INFORMATION SHOWN »

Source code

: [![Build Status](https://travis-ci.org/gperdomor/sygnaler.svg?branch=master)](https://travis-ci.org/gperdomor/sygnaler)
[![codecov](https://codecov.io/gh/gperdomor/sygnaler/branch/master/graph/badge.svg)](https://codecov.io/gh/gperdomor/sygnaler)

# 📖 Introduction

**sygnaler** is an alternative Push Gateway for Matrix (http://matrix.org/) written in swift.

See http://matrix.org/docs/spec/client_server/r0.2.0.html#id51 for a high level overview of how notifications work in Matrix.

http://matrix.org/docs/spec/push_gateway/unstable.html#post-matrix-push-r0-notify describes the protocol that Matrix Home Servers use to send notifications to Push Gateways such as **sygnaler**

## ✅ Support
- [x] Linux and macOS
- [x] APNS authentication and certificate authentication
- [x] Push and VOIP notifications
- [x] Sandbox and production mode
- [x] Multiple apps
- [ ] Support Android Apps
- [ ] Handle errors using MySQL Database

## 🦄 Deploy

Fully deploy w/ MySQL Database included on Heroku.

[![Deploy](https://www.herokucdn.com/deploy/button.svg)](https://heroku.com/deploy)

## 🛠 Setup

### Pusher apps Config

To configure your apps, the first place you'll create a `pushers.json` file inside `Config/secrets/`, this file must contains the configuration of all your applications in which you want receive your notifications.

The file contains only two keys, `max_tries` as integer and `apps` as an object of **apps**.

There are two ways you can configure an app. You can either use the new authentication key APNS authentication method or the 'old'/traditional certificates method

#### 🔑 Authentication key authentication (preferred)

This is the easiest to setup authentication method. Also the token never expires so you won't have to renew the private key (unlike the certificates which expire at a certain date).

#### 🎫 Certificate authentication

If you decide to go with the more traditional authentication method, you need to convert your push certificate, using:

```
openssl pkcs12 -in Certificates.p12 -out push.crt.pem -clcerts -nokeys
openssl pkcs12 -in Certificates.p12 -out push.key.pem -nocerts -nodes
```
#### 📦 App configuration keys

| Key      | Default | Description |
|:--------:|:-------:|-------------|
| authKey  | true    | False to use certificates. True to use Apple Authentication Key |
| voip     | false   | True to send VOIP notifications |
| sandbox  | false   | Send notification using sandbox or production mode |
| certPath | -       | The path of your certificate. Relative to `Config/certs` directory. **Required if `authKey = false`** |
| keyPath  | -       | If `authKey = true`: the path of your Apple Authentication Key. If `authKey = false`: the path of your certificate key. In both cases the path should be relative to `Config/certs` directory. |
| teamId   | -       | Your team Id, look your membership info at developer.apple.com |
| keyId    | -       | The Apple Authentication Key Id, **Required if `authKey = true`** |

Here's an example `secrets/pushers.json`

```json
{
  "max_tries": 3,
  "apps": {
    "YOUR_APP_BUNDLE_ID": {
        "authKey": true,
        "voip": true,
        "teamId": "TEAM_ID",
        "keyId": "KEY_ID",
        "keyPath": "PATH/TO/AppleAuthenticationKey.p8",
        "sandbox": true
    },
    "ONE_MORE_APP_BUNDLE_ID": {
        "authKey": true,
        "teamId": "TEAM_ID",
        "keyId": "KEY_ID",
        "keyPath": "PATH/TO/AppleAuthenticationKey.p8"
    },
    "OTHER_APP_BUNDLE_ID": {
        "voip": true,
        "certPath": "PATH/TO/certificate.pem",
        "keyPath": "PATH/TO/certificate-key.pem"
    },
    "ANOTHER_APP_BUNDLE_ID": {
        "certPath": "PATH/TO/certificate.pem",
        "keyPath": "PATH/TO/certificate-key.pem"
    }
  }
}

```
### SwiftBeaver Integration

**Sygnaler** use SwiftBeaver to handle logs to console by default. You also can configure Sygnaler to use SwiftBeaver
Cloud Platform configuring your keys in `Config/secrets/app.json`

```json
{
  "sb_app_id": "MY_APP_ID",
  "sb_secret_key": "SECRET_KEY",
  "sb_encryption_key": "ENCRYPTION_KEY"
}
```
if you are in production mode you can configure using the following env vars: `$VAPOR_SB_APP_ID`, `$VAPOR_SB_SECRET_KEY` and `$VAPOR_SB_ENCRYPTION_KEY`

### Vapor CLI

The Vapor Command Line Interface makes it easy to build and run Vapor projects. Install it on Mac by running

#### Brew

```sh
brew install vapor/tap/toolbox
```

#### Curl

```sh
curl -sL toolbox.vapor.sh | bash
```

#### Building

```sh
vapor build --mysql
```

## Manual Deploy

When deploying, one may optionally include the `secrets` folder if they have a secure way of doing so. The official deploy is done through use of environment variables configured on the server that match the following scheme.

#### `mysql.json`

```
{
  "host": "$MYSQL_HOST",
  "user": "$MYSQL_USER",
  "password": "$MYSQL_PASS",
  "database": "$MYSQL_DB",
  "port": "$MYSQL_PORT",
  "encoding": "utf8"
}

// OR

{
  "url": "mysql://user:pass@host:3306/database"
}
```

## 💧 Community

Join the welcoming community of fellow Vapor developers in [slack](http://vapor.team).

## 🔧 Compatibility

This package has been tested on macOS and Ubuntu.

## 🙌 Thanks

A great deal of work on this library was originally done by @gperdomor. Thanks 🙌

EXERCISE » Please print the material above exactly as it appears, from its first line through the line containing "work in Matrix.", inclusive, and stop there.

ANSWER TO THE EXERCISE »
Source code

: [![Build Status](https://travis-ci.org/gperdomor/sygnaler.svg?branch=master)](https://travis-ci.org/gperdomor/sygnaler)
[![codecov](https://codecov.io/gh/gperdomor/sygnaler/branch/master/graph/badge.svg)](https://codecov.io/gh/gperdomor/sygnaler)

# 📖 Introduction

**sygnaler** is an alternative Push Gateway for Matrix (http://matrix.org/) written in swift.

See http://matrix.org/docs/spec/client_server/r0.2.0.html#id51 for a high level overview of how notifications work in Matrix.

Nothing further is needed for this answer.